Commissioned by Glyndebourne Opera and premiered in September 1998 by Glyndebourne Touring Opera, Richard Jones’ original production of Flight was subsequently staged twice in the main house, in 1999 and 2005. The opera was televised by Channel 4 in 1999, and there have since been more than 80 productions across Europe and in the US. The critical response has been near-universally euphoric.

Flight is a rarity in more ways than one. Modern-day operatic comedies are few and far between, and there can’t be many new comic operas that have received such universal acclaim since the days of Rossini and Donizetti. Moreover, how many operas are there set in an airport lounge or which feature on-stage childbirth? Yet, airports are places of transit through which pass representatives of all walks of life and in which relationships develop and unravel, and the libretto, by British playwright April de Angelis, presents an ensemble cast of 10 which serves as a microcosm of the human condition.

Glyndebourne’s General Director, Anthony Whitworth-Jones, wondered when commissioning the work whether Dove could create ‘A Marriage of Figaro for the 1990s’. Flight certainly shares Figaro’s integration of the serious and the comic. While there is much to raise a belly laugh, the Refugee’s own narrative is profoundly moving, his ‘imprisonment’ poignantly juxtaposed with the freedom of those inside the aircraft which we see take off, his life ‘on pause’ while those around him quite literally move forward.

Dove’s score is eclectic: by turns extravagantly ‘Romantic’ and restrictively ‘minimalist’, one can detect echoes from Shostakovich to Britten (not least in the word setting) to Sondheim.

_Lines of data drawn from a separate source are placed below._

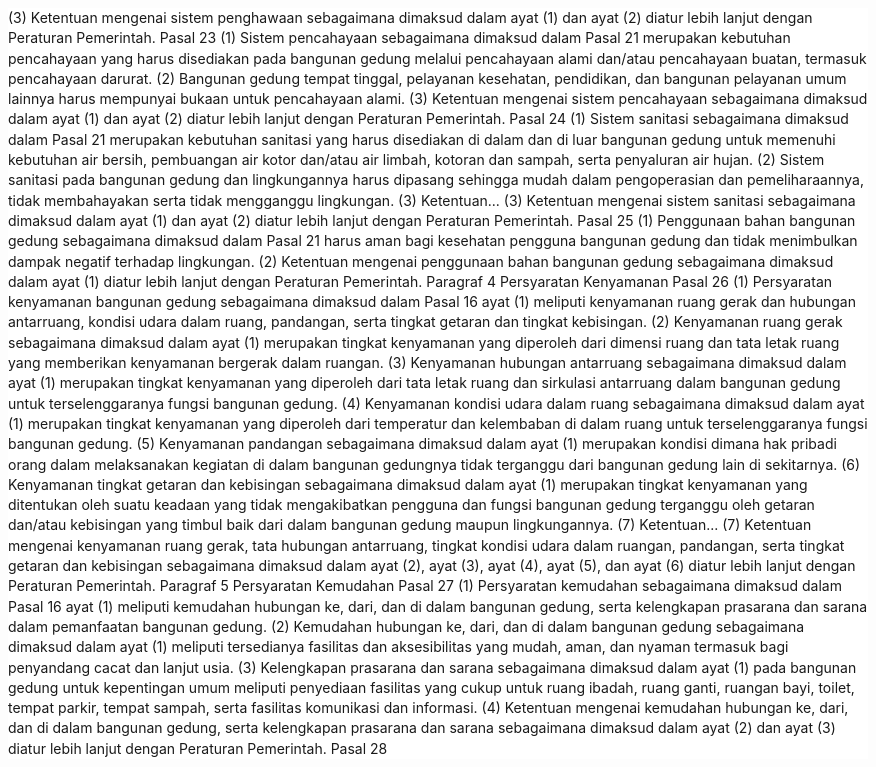 (3) Ketentuan mengenai sistem penghawaan sebagaimana dimaksud dalam ayat (1) dan ayat (2) diatur lebih lanjut dengan Peraturan Pemerintah.
Pasal 23
(1) Sistem pencahayaan sebagaimana dimaksud dalam Pasal 21 merupakan kebutuhan pencahayaan yang harus disediakan pada bangunan gedung melalui pencahayaan alami dan/atau pencahayaan buatan, termasuk pencahayaan darurat.
(2) Bangunan gedung tempat tinggal, pelayanan kesehatan, pendidikan, dan bangunan pelayanan umum lainnya harus mempunyai bukaan untuk pencahayaan alami.
(3) Ketentuan mengenai sistem pencahayaan sebagaimana dimaksud dalam ayat (1) dan ayat (2) diatur lebih lanjut dengan Peraturan Pemerintah.
Pasal 24
(1) Sistem sanitasi sebagaimana dimaksud dalam Pasal 21 merupakan kebutuhan sanitasi yang harus disediakan di dalam dan di luar bangunan gedung untuk memenuhi kebutuhan air bersih, pembuangan air kotor dan/atau air limbah, kotoran dan sampah, serta penyaluran air hujan.
(2) Sistem sanitasi pada bangunan gedung dan lingkungannya harus dipasang sehingga mudah dalam pengoperasian dan pemeliharaannya, tidak membahayakan serta tidak mengganggu lingkungan.
(3) Ketentuan...
(3) Ketentuan mengenai sistem sanitasi sebagaimana dimaksud dalam ayat (1) dan ayat (2) diatur lebih lanjut dengan Peraturan Pemerintah.
Pasal 25
(1) Penggunaan bahan bangunan gedung sebagaimana dimaksud dalam Pasal 21 harus aman bagi kesehatan pengguna bangunan gedung dan tidak menimbulkan dampak negatif terhadap lingkungan.
(2) Ketentuan mengenai penggunaan bahan bangunan gedung sebagaimana dimaksud dalam ayat (1) diatur lebih lanjut dengan Peraturan Pemerintah. Paragraf 4 Persyaratan Kenyamanan
Pasal 26
(1) Persyaratan kenyamanan bangunan gedung sebagaimana dimaksud dalam Pasal 16 ayat (1) meliputi kenyamanan ruang gerak dan hubungan antarruang, kondisi udara dalam ruang, pandangan, serta tingkat getaran dan tingkat kebisingan.
(2) Kenyamanan ruang gerak sebagaimana dimaksud dalam ayat (1) merupakan tingkat kenyamanan yang diperoleh dari dimensi ruang dan tata letak ruang yang memberikan kenyamanan bergerak dalam ruangan.
(3) Kenyamanan hubungan antarruang sebagaimana dimaksud dalam ayat (1) merupakan tingkat kenyamanan yang diperoleh dari tata letak ruang dan sirkulasi antarruang dalam bangunan gedung untuk terselenggaranya fungsi bangunan gedung.
(4) Kenyamanan kondisi udara dalam ruang sebagaimana dimaksud dalam ayat (1) merupakan tingkat kenyamanan yang diperoleh dari temperatur dan kelembaban di dalam ruang untuk terselenggaranya fungsi bangunan gedung.
(5) Kenyamanan pandangan sebagaimana dimaksud dalam ayat (1) merupakan kondisi dimana hak pribadi orang dalam melaksanakan kegiatan di dalam bangunan gedungnya tidak terganggu dari bangunan gedung lain di sekitarnya.
(6) Kenyamanan tingkat getaran dan kebisingan sebagaimana dimaksud dalam ayat (1) merupakan tingkat kenyamanan yang ditentukan oleh suatu keadaan yang tidak mengakibatkan pengguna dan fungsi bangunan gedung terganggu oleh getaran dan/atau kebisingan yang timbul baik dari dalam bangunan gedung maupun lingkungannya.
(7) Ketentuan...
(7) Ketentuan mengenai kenyamanan ruang gerak, tata hubungan antarruang, tingkat kondisi udara dalam ruangan, pandangan, serta tingkat getaran dan kebisingan sebagaimana dimaksud dalam ayat (2), ayat (3), ayat (4), ayat (5), dan ayat (6) diatur lebih lanjut dengan Peraturan Pemerintah. Paragraf 5 Persyaratan Kemudahan
Pasal 27
(1) Persyaratan kemudahan sebagaimana dimaksud dalam Pasal 16 ayat (1) meliputi kemudahan hubungan ke, dari, dan di dalam bangunan gedung, serta kelengkapan prasarana dan sarana dalam pemanfaatan bangunan gedung.
(2) Kemudahan hubungan ke, dari, dan di dalam bangunan gedung sebagaimana dimaksud dalam ayat (1) meliputi tersedianya fasilitas dan aksesibilitas yang mudah, aman, dan nyaman termasuk bagi penyandang cacat dan lanjut usia.
(3) Kelengkapan prasarana dan sarana sebagaimana dimaksud dalam ayat (1) pada bangunan gedung untuk kepentingan umum meliputi penyediaan fasilitas yang cukup untuk ruang ibadah, ruang ganti, ruangan bayi, toilet, tempat parkir, tempat sampah, serta fasilitas komunikasi dan informasi.
(4) Ketentuan mengenai kemudahan hubungan ke, dari, dan di dalam bangunan gedung, serta kelengkapan prasarana dan sarana sebagaimana dimaksud dalam ayat (2) dan ayat (3) diatur lebih lanjut dengan Peraturan Pemerintah.
Pasal 28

Funny yet provocative, topical but also indebted to the past, Flight has become one of the most popular and oft-performed British operas of recent decades. As Fiona Maddocks, writing in the Observer commented: ‘One reason Jonathan Dove’s Flight was such a triumph at Glyndebourne is that he understands the marriage of theatre and music. He knows how to rouse passions and raise smiles. Tunes flow in abundance, and for him, creating a mood, capturing a feeling for an instant, are second nature.’

Flight will be performed at Opera Holland Park on June 6, 10, 12, 17, 19 at 7.30pm. Tickets for those under 30 years-of-age cost just £20.